Hello, i need some help please. As i just now read in the CPT 2015 book, 80104 (drug screen) will be gone in 2015. So now what do i use? Is there a generic code I can use or does it need to be specifed by what kind of drug screen? My guess is 80300 or 80303, but i am not sure, could someone help me with this? I'd appreciate it! 

Stephanie Garrison, CPC
Medical Biller and Coder
Good Health Financial, PC 
4600 S. Mill Avenue, Ste 280 
Tempe, AZ 85282-6850
Ph: (480) 305-2888 Ext 1131
Fax: (480) 305-2889
sgarrison@goodhealthfinancial.com


----------



## 1formissy (Dec 9, 2014)

smoogie87 said:


> Hello, i need some help please. As i just now read in the CPT 2015 book, 80104 (drug screen) will be gone in 2015. So now what do i use? Is there a generic code I can use or does it need to be specifed by what kind of drug screen? My guess is 80300 or 80303, but i am not sure, could someone help me with this? I'd appreciate it!
> 
> Stephanie Garrison, CPC
> Medical Biller and Coder
> ...


This is what I found regarding these changes. 
AMA Drug Testing CPT? Codes for 2015
The AMA CPT? Editorial Panel has posted the 2015 drug CPT codes on their website. There are new, revised and deleted codes in the Drug Testing, Therapeutic Drug Assay and Chemistry sections of the pathology and laboratory section of the CPT manual. The codes are not finalized, but are posted for comment by anyone who is impacted by the new codes. There are 65 new codes, 29 deleted codes and 6 revised codes on the list. Medicare will be taking suggestions for pricing of these new codes in their July open door meeting for 2015 fees. The hope is that the new qualitative drug codes can also replace the Medicare G0341 and G0434 drug screen codes to avoid two separate coding schemes for drug screens.
The qualitative drug screen codes (80100, 80101 and 80104) are being deleted and replaced with new codes. The 80102 drug confirmation code is also being eliminated to be replaced with drug specific CPT codes. A useful table will be included in the code set that specifies which drugs are identified for each drug or drug class.
Paul Keoppel was the CLMA representative on the AMA Quantitative Drug Testing Workgroup and a member of the CLMA Legislative, Compliance, and Reimbursement Committee.
The AMA notice can be accessed on AMA Quantitative Drugs on the AMA website. 
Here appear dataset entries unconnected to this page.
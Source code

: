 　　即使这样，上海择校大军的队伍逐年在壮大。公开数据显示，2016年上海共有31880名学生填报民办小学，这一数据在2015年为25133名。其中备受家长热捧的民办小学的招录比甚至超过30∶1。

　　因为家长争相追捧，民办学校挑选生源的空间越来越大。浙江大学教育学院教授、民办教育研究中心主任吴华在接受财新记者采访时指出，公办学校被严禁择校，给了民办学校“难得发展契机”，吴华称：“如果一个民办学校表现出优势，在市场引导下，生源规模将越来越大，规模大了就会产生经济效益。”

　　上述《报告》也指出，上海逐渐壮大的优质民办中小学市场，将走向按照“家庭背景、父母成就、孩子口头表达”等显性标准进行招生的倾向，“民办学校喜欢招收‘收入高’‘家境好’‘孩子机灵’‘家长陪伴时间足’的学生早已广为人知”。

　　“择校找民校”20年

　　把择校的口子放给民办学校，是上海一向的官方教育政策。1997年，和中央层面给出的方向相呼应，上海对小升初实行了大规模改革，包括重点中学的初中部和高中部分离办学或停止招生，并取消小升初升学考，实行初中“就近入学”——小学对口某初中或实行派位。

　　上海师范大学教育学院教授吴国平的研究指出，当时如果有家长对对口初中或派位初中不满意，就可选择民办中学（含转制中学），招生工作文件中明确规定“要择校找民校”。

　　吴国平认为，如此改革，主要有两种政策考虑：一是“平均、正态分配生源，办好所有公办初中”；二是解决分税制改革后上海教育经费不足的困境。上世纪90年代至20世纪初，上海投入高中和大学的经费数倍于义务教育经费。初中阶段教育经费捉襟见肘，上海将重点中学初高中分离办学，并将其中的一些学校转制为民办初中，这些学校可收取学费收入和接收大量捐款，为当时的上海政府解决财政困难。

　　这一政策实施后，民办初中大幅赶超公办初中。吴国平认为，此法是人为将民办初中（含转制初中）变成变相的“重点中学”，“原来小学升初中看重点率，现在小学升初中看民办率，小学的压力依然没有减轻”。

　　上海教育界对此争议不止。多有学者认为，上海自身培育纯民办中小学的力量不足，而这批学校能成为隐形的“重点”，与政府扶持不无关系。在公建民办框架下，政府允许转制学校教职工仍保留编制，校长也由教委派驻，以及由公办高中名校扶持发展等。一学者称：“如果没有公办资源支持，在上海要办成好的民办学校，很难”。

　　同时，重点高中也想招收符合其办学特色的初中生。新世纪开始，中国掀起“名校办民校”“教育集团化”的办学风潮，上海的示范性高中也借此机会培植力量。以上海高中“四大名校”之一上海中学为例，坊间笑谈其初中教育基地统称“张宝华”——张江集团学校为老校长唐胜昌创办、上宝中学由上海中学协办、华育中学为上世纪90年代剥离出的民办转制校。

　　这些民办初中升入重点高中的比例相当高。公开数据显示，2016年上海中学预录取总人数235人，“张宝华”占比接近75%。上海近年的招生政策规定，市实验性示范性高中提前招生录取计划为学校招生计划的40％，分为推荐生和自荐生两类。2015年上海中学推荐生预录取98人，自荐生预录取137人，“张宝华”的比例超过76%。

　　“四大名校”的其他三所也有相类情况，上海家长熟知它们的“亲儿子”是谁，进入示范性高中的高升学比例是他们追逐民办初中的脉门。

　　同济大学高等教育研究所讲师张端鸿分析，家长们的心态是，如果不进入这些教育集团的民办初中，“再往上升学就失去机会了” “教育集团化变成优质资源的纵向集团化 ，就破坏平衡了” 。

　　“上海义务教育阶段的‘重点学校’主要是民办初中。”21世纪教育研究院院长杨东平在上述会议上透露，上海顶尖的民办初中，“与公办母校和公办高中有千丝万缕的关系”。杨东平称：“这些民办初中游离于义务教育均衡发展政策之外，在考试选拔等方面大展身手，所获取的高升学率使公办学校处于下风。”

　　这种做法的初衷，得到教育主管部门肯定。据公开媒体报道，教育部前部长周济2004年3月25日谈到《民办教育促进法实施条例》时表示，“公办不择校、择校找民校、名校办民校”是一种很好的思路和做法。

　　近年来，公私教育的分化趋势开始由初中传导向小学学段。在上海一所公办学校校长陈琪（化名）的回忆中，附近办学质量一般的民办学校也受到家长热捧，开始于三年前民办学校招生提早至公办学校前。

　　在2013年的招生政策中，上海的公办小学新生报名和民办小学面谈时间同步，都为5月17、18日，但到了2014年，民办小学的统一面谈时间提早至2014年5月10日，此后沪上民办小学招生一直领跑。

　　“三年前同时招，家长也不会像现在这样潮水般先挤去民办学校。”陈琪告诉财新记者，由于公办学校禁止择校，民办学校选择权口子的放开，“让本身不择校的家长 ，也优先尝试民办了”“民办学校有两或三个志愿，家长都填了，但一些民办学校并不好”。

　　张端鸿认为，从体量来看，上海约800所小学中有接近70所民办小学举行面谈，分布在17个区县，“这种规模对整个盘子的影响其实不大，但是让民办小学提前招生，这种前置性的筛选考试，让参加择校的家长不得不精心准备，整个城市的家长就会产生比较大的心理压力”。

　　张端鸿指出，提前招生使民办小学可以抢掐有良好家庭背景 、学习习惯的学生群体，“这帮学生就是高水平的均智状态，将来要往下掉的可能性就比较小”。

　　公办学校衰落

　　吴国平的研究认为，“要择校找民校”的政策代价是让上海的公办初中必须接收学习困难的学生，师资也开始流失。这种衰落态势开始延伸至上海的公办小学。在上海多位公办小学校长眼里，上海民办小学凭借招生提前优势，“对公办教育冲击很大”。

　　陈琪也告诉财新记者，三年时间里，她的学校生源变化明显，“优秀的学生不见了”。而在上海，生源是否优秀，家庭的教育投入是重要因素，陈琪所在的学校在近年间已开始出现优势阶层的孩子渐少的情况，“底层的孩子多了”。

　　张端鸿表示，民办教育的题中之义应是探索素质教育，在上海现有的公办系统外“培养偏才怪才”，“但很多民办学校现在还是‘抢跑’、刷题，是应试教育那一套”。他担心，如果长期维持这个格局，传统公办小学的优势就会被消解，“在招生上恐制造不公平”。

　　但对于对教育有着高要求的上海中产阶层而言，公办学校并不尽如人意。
Unfortunately, I do not have access to the AMA, and they do not have it published publicity. 

Hope this helps!


----------



## AmandaBriggs (Dec 15, 2014)

There is a great article in AAPC's Healthcare Business Monthly December 2014 page 31 that discusses these pathology and lab changes.  Codes 80300-80304 will be used for presumptive drug class screening and there are a lot of codes for definitive drug testing.


----------